Among the entries below, find all lines that include "training" and copy them.
*** Begin section ***
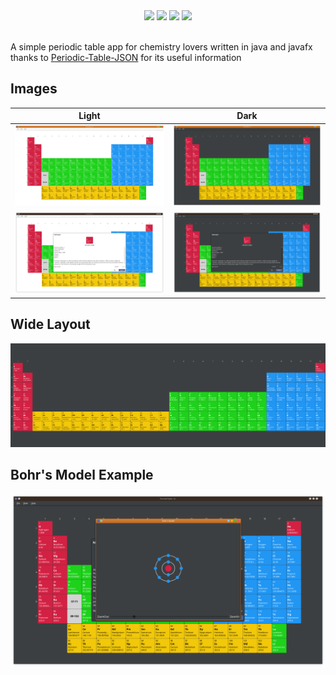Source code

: <div align=center>
  <img src=https://img.shields.io/github/license/AmirAli-AZ/PeriodicTable>
  <img src=https://img.shields.io/github/v/release/AmirAli-AZ/PeriodicTable>
  <img src=https://img.shields.io/github/stars/AmirAli-AZ/PeriodicTable?style=social>
  <img src="https://img.shields.io/github/actions/workflow/status/AmirAli-AZ/periodictable.github.io/hugo.yml?label=website-build">
</div>
<br>

A simple periodic table app for chemistry lovers written in java and javafx
<br>
thanks to [Periodic-Table-JSON](https://github.com/Bowserinator/Periodic-Table-JSON) for its useful information

## Images

|                      Light                      |                       Dark                        |
|:-----------------------------------------------:|:-------------------------------------------------:|
| <img src=images/Screenshot_20230121_181524.png> |  <img src=images/Screenshot_20230121_181512.png>  |
| <img src=images/Screenshot_20230121_181554.png> | <img src=images/Screenshot_20230121_181603-1.png> |

## Wide Layout

<img src=images/wide-periodic-table.png>

## Bohr's Model Example

<img src=images/Screenshot_20230121_181625.png>
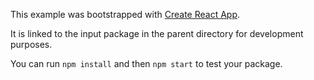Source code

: This example was bootstrapped with [Create React App](https://github.com/facebook/create-react-app).

It is linked to the input package in the parent directory for development purposes.

You can run `npm install` and then `npm start` to test your package.
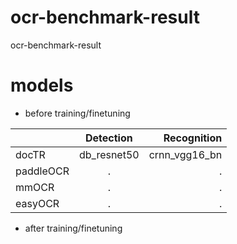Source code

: # ocr-benchmark-result
ocr-benchmark-result
# models
- before training/finetuning

| | Detection | Recognition |
| :--- | :----: | ---: |
| docTR | db_resnet50 | crnn_vgg16_bn |
| paddleOCR | . | . |
| mmOCR | . | . |
| easyOCR | . | . |
- after training/finetuning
*** End section ***
▶ **Answer to this task**:
- before training/finetuning
- after training/finetuning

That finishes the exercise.